Speech enhancement using a minimum mean-square error short-time spectral modulation magnitude estimator

  • Authors:
  • Kuldip Paliwal;Belinda Schwerin;Kamil Wójcicki

  • Affiliations:
  • Signal Processing Laboratory, Griffith School of Engineering, Griffith University, Nathan, QLD 4111, Australia;Signal Processing Laboratory, Griffith School of Engineering, Griffith University, Nathan, QLD 4111, Australia;Signal Processing Laboratory, Griffith School of Engineering, Griffith University, Nathan, QLD 4111, Australia

  • Venue:
  • Speech Communication
  • Year:
  • 2012

Quantified Score

Hi-index 0.00

Visualization

Abstract

In this paper we investigate the enhancement of speech by applying MMSE short-time spectral magnitude estimation in the modulation domain.
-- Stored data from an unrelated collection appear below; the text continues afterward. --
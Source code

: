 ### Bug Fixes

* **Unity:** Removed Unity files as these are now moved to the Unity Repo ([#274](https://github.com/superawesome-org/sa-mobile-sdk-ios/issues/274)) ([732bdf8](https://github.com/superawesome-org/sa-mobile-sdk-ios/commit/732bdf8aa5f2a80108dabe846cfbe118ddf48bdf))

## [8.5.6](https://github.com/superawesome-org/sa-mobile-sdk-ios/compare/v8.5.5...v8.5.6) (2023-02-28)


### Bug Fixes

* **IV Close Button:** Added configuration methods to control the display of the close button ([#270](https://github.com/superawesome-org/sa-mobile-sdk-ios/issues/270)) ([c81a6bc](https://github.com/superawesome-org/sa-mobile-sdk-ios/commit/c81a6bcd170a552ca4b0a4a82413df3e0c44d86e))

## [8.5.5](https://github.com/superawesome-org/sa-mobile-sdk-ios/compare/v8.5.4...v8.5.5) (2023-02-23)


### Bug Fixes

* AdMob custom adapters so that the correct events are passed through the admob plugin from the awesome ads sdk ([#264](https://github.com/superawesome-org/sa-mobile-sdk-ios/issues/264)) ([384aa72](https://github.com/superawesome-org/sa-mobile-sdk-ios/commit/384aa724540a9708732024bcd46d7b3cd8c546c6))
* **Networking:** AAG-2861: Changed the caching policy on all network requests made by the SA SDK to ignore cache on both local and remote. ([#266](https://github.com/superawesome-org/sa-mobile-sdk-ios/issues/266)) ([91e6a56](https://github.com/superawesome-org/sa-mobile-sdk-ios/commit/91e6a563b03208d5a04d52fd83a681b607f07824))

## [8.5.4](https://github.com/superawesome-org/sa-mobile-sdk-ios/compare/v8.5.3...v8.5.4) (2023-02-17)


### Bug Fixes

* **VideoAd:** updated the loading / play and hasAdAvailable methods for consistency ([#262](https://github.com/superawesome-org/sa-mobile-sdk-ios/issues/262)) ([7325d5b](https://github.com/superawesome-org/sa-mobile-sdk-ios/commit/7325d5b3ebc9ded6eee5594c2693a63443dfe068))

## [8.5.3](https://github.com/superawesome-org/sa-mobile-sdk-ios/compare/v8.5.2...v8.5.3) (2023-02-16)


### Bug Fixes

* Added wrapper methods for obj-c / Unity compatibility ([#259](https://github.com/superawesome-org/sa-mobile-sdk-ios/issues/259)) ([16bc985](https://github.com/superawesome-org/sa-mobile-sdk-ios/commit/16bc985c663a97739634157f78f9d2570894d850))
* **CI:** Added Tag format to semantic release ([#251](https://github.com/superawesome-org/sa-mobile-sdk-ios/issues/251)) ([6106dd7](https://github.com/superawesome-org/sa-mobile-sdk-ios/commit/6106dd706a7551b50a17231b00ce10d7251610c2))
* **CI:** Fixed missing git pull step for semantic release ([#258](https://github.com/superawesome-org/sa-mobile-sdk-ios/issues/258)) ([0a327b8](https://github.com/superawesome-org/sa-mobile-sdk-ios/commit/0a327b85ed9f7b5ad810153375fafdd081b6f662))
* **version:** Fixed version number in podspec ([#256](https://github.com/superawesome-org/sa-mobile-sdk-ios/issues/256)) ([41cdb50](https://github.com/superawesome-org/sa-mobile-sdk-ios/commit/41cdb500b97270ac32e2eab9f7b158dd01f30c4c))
For this purpose, the traditional analysis-modification-synthesis framework is extended to include modulation domain processing. We compensate the noisy modulation spectrum for additive noise distortion by applying the MMSE short-time spectral magnitude estimation algorithm in the modulation domain. A number of subjective experiments were conducted. Initially, we determine the parameter values that maximise the subjective quality of stimuli enhanced using the MMSE modulation magnitude estimator. Next, we compare the quality of stimuli processed by the MMSE modulation magnitude estimator to those processed using the MMSE acoustic magnitude estimator and the modulation spectral subtraction method, and show that good improvement in speech quality is achieved through use of the proposed approach. Then we evaluate the effect of including speech presence uncertainty and log-domain processing on the quality of enhanced speech, and find that this method works better with speech uncertainty. Finally we compare the quality of speech enhanced using the MMSE modulation magnitude estimator (when used with speech presence uncertainty) with that enhanced using different acoustic domain MMSE magnitude estimator formulations, and those enhanced using different modulation domain based enhancement algorithms. Results of these tests show that the MMSE modulation magnitude estimator improves the quality of processed stimuli, without introducing musical noise or spectral smearing distortion. The proposed method is shown to have better noise suppression than MMSE acoustic magnitude estimation, and improved speech quality compared to other modulation domain based enhancement methods considered.